*** MATERIAL FOR THIS EXERCISE Section Begins ***
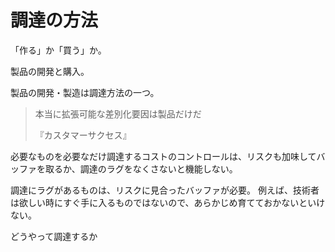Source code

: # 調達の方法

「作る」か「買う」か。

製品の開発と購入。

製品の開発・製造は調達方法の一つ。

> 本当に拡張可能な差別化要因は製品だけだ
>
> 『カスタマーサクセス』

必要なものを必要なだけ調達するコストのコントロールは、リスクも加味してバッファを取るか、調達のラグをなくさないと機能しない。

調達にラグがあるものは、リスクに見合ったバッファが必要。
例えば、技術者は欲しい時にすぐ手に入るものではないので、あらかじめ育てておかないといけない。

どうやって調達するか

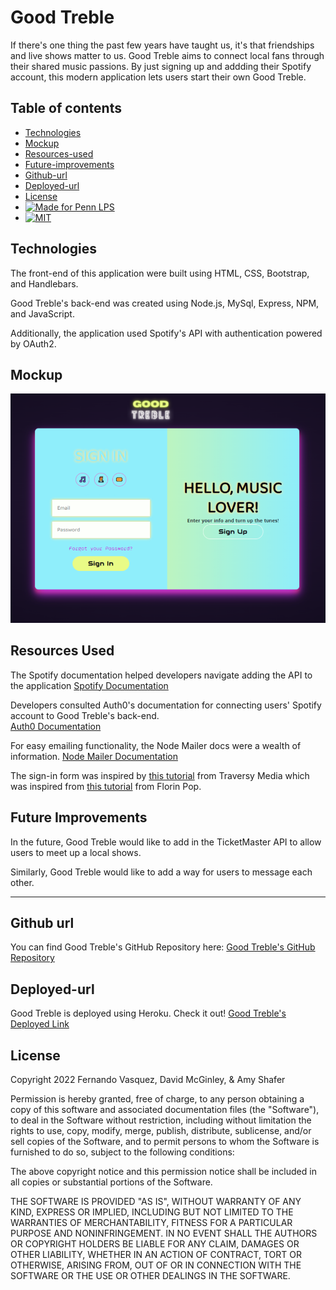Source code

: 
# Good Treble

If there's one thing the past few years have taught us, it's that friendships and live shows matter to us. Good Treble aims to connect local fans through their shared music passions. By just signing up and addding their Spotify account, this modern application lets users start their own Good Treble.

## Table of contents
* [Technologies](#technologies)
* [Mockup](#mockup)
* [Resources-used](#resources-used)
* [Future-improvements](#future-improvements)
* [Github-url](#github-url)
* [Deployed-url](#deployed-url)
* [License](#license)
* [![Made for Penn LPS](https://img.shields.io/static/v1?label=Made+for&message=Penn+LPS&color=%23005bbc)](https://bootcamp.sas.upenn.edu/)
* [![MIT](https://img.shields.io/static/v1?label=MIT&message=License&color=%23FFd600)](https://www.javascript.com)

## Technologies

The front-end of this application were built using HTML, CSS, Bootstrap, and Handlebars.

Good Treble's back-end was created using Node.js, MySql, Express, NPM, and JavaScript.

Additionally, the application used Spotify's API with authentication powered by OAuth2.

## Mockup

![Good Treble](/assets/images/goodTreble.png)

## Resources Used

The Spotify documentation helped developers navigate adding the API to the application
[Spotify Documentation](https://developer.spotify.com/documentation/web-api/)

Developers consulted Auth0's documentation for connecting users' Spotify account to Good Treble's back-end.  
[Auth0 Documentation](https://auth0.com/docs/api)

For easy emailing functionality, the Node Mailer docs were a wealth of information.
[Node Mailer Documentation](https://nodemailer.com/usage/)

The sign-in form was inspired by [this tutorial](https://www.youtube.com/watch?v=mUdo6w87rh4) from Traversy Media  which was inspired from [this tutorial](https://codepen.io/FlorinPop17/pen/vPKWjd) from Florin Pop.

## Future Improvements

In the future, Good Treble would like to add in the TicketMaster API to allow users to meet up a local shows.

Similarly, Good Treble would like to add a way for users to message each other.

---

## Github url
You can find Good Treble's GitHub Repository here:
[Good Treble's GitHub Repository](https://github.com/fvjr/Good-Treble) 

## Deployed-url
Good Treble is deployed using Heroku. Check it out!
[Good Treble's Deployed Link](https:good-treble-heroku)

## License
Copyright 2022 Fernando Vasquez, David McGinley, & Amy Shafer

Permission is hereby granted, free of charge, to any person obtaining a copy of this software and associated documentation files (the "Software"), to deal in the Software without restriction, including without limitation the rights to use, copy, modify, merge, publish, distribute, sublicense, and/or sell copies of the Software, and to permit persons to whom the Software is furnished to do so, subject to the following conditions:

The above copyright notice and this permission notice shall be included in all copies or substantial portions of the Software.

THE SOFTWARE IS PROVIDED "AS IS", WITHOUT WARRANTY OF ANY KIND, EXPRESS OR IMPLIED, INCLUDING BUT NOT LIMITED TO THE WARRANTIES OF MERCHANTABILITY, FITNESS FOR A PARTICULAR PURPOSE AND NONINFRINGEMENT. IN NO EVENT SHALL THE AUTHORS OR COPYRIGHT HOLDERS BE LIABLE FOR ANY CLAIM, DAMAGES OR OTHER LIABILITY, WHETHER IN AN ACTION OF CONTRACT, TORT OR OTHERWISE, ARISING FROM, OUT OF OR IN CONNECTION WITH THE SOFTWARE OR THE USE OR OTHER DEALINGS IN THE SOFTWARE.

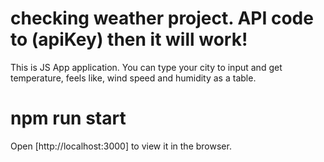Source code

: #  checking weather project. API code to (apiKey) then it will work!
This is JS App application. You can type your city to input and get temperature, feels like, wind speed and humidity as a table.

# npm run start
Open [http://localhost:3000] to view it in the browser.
*** MATERIAL FOR THIS EXERCISE Section Ends ***
EXERCISE AIM: Lines holding the word "Mailer" should be copied from the entries above.

SOLUTION:
For easy emailing functionality, the Node Mailer docs were a wealth of information.
[Node Mailer Documentation](https://nodemailer.com/usage/)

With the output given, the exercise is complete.